L e nombre d’automobilistes ayant opté pour un véhicule électrique reste marginal. Pourtant le système et le réseau de recharge de ces véhicules se développe de mois en mois. Vincent Bolloré aurait investi près de 2 milliards d’euros depuis qu’il s’est lancé dans l’aventure électrique. Batteries, véhicules en autopartage, partenariat avec Renault et, surtout, implantation et gestion des bornes de recharge à Paris, Bordeaux, Indianapolis et bientôt Londres, le groupe – qui pèse aujourd’hui 8 milliards d’euros – fait feu de tout bois et tisse sa toile à travers le monde.
Le phénomène Bluecar
Depuis un an, le modèle 4 places de la Bluecar est disponible pour les particuliers pour la coquette somme de 12 700 euros bonus déduit, mais elle était déjà connue des Franciliens depuis 2011 grâce au système de libre-service Autolib’ mis en place dans la capitale par le maire de Paris, Bertrand Delanoë. Le succès s’est exporté rapidement à Lyon, sous l’appellation Bluelys, et se déploie depuis janvier 2014 à Bordeaux avec BlueCub – Cub comme « communauté urbaine de Bordeaux ». En l’espace de deux ans, la drôle de petite voiture est devenue une figure familière du paysage parisien et Autolib’, qui revendique aujourd’hui 3000 véhicules disponibles et 30 000 abonnés, devrait atteindre son seuil de rentabilité en 2015. Pourtant, selon les spécialistes, cette ascension fulgurante ne serait qu’un bonus pour Bolloré dont l’objectif initial était de promouvoir une technologie exclusive de batteries…

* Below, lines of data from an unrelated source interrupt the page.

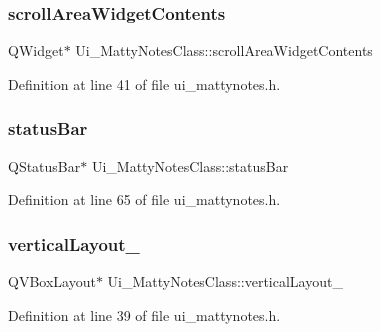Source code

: \hypertarget{classUi__MattyNotesClass_ab89cebba84d5ea3e808da6d0db9d673c}{}\label{classUi__MattyNotesClass_ab89cebba84d5ea3e808da6d0db9d673c} 
\subsubsection{\texorpdfstring{scroll\+Area\+Widget\+Contents}{scrollAreaWidgetContents}}
{\footnotesize\ttfamily Q\+Widget$\ast$ Ui\+\_\+\+Matty\+Notes\+Class\+::scroll\+Area\+Widget\+Contents}



Definition at line 41 of file ui\+\_\+mattynotes.\+h.

\hypertarget{classUi__MattyNotesClass_a00010e0401915a0f78491262b87b807d}{}\label{classUi__MattyNotesClass_a00010e0401915a0f78491262b87b807d} 
\subsubsection{\texorpdfstring{status\+Bar}{statusBar}}
{\footnotesize\ttfamily Q\+Status\+Bar$\ast$ Ui\+\_\+\+Matty\+Notes\+Class\+::status\+Bar}



Definition at line 65 of file ui\+\_\+mattynotes.\+h.

\hypertarget{classUi__MattyNotesClass_a387c14ba400cb9ab0b33b5000276d66b}{}\label{classUi__MattyNotesClass_a387c14ba400cb9ab0b33b5000276d66b} 
\subsubsection{\texorpdfstring{vertical\+Layout\+\_}{verticalLayout\_3}}
{\footnotesize\ttfamily Q\+V\+Box\+Layout$\ast$ Ui\+\_\+\+Matty\+Notes\+Class\+::vertical\+Layout\+\_}



Definition at line 39 of file ui\+\_\+mattynotes.\+h.

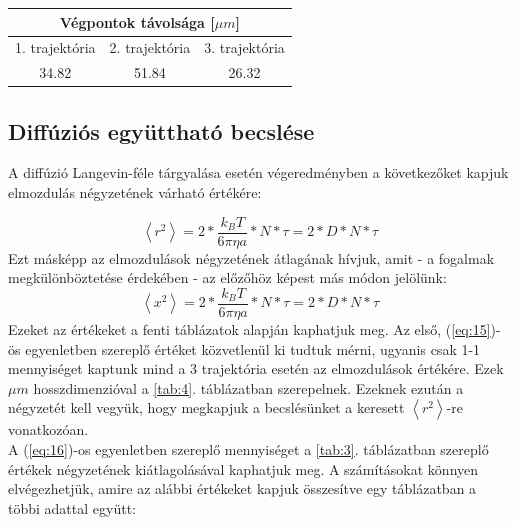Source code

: \begin{center}
\label{tab:4}
\begin{tabular}{||c|c|c||}
    \toprule
    \multicolumn{3}{||c||}{Végpontok távolsága [$\mu m$]} \\
    \hline
    1. trajektória  & 2. trajektória  & 3. trajektória \\ \hline \hline
    34.82           & 51.84           & 26.32          \\
    \bottomrule
\end{tabular}
\end{center}

\newpage

\subsection{Diffúziós együttható becslése}
A diffúzió Langevin-féle tárgyalása esetén végeredményben a következőket kapjuk elmozdulás négyzetének várható értékére:

\begin{equation} \label{eq:15}
    \left< r^{2} \right>
    =
    2 * \frac{k_{B} T}{6 \pi \eta a} * N * \tau
    =
    2 * D * N * \tau
\end{equation}
Ezt másképp az elmozdulások négyzetének átlagának hívjuk, amit - a fogalmak megkülönböztetése érdekében - az előzőhöz képest más módon jelölünk:
\begin{equation} \label{eq:16}
    \left< x^{2} \right>
    =
    2 * \frac{k_{B} T}{6 \pi \eta a} * N * \tau
    =
    2 * D * N * \tau
\end{equation}
Ezeket az értékeket a fenti táblázatok alapján kaphatjuk meg. Az első, (\ref{eq:15})-ös egyenletben szereplő értéket közvetlenül ki tudtuk mérni, ugyanis csak 1-1 mennyiséget kaptunk mind a 3 trajektória esetén az elmozdulások értékére. Ezek $\mu m$ hosszdimenzióval a \ref{tab:4}. táblázatban szerepelnek. Ezeknek ezután a négyzetét kell vegyük, hogy megkapjuk a becslésünket a keresett $\left< r^{2} \right>$-re vonatkozóan. \\
A (\ref{eq:16})-os egyenletben szereplő mennyiséget a \ref{tab:3}. táblázatban szereplő értékek négyzetének kiátlagolásával kaphatjuk meg. A számításokat könnyen elvégezhetjük, amire az alábbi értékeket kapjuk összesítve egy táblázatban a többi adattal együtt:

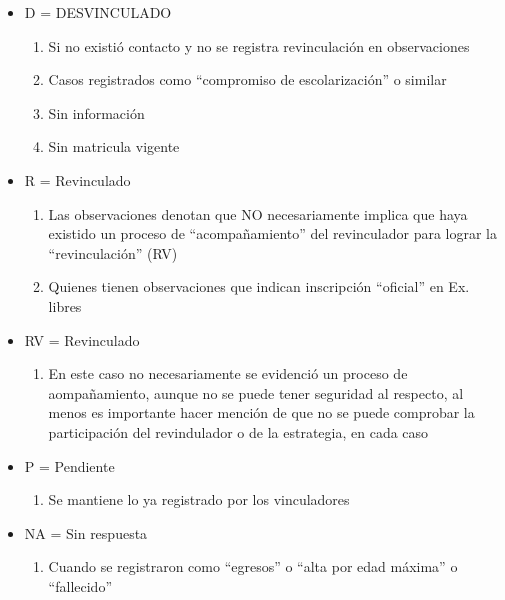 \documentclass[
]{article}
\providecommand{\tightlist}{%
  \setlength{\itemsep}{0pt}\setlength{\parskip}{0pt}}
\begin{document}
\begin{itemize}
\item
  D = DESVINCULADO

  \begin{enumerate}
  \def\labelenumi{\arabic{enumi}.}
  \tightlist
  \item
    Si no existió contacto y no se registra revinculación en
    observaciones
  \item
    Casos registrados como ``compromiso de escolarización'' o similar
  \item
    Sin información
  \item
    Sin matricula vigente
  \end{enumerate}
\item
  R = Revinculado

  \begin{enumerate}
  \def\labelenumi{\arabic{enumi}.}
  \tightlist
  \item
    Las observaciones denotan que NO necesariamente implica que haya
    existido un proceso de ``acompañamiento'' del revinculador para
    lograr la ``revinculación'' (RV)
  \item
    Quienes tienen observaciones que indican inscripción ``oficial'' en
    Ex. libres
  \end{enumerate}
\item
  RV = Revinculado

  \begin{enumerate}
  \def\labelenumi{\arabic{enumi}.}
  \tightlist
  \item
    En este caso no necesariamente se evidenció un proceso de
    aompañamiento, aunque no se puede tener seguridad al respecto, al
    menos es importante hacer mención de que no se puede comprobar la
    participación del revindulador o de la estrategia, en cada caso
  \end{enumerate}
\item
  P = Pendiente

  \begin{enumerate}
  \def\labelenumi{\arabic{enumi}.}
  \tightlist
  \item
    Se mantiene lo ya registrado por los vinculadores
  \end{enumerate}
\item
  NA = Sin respuesta

  \begin{enumerate}
  \def\labelenumi{\arabic{enumi}.}
  \tightlist
  \item
    Cuando se registraron como ``egresos'' o ``alta por edad máxima'' o
    ``fallecido''
  \end{enumerate}
\end{itemize}
\end{document}
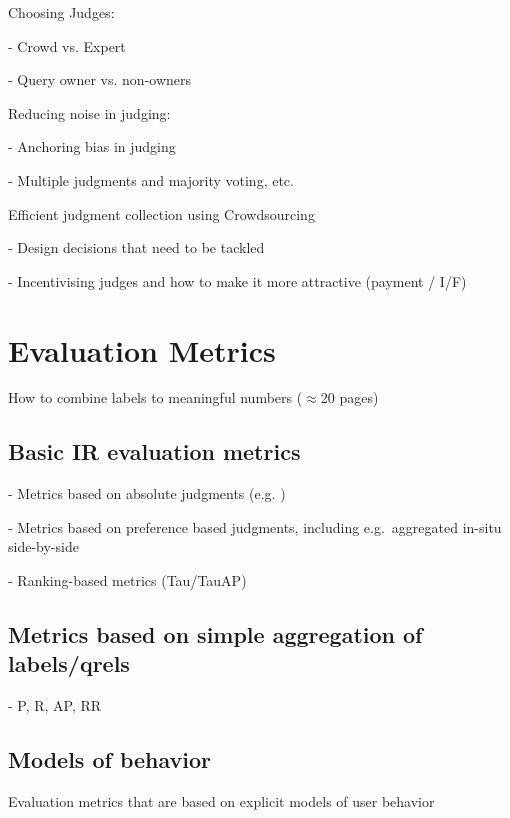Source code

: \documentclass[openany]{now} %
\newcommand{\newpar}{\bigskip\noindent}
\begin{document}
Choosing Judges: 

- Crowd vs. Expert \cite{Kazai:2013} \cite{Alonso20121053}

- Query owner vs. non-owners \cite{Chouldechova:2013}

\newpar
Reducing noise in judging: 

- Anchoring bias in judging \cite{Shokouhi:2015}

- Multiple judgments and majority voting, etc. \cite{Venanzi:2014}

\newpar
Efficient judgment collection using Crowdsourcing

-	Design decisions that need to be tackled  \cite{Blanco:2011} \cite{Kazai2012} \cite{Alonso2012} \cite{Alonso:2015} \cite{Scholer:2013} 

-	Incentivising judges and how to make it more attractive (payment / I/F)
\cite{Megorskaya2015} \cite{Davtyan2015}  \cite{Rokicki:2014}  \cite{Eickhoff:2012}

\chapter{Evaluation Metrics}
\label{c-metrics}

How to combine labels to meaningful numbers (\ensuremath{\approx}20 pages)

\section{Basic IR evaluation metrics}

- Metrics based on absolute judgments (e.g. \cite{cooper73selecting})

- Metrics based on preference based judgments, including e.g.\ aggregated in-situ side-by-side \cite{Thomas2006}

- Ranking-based metrics (Tau/TauAP)

\section{Metrics based on simple aggregation of labels/qrels}

- P, R, AP, RR

\section{Models of behavior}

Evaluation metrics that are based on explicit models of user behavior
\end{document}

Des batteries plus fiables
Avec sa batterie LMP, c’est-à-dire lithium-métal-polymère, fabriquée au Canada (et en Bretagne, of course…), l’industriel revendique une fiabilité et une autonomie supérieures aux batteries lithium-ion qui équipent la concurrence, en dépit de ceux qui dénoncent son fonctionnement énergétivore et donc peu écologique. Au point que les spécialistes n’avaient pas hésité à déclarer que les Autolib’ n’étaient en réalité qu’un test grandeur nature permettant de démontrer sa supériorité technique. Or, on s’aperçoit aujourd’hui qu’il existe un troisième étage à la fusée, sans doute le plus important pour Bolloré, et que ses batteries n’étaient qu’une rampe de lancement pour développer un « plan électrique » à l’échelle de la planète.
Densifier le maillage
Au-delà même du prix encore prohibitif du véhicule et de la location de la batterie, la crainte de tout acheteur de voiture électrique est de tomber en panne de « carburant » au milieu de nulle part. Or tous les experts s’accordent pour dire qu’à moyen terme, on ne dépassera guère les 200 à 250 km d’autonomie dans le meilleur des cas. Renault avait bien pensé avoir trouvé la parade en misant sur l’échange de batteries, un procédé comparable à un plein d’essence et en tout cas beaucoup plus rapide que la recharge. Hélas son partenaire israélien Better Place vient juste de faire faillite…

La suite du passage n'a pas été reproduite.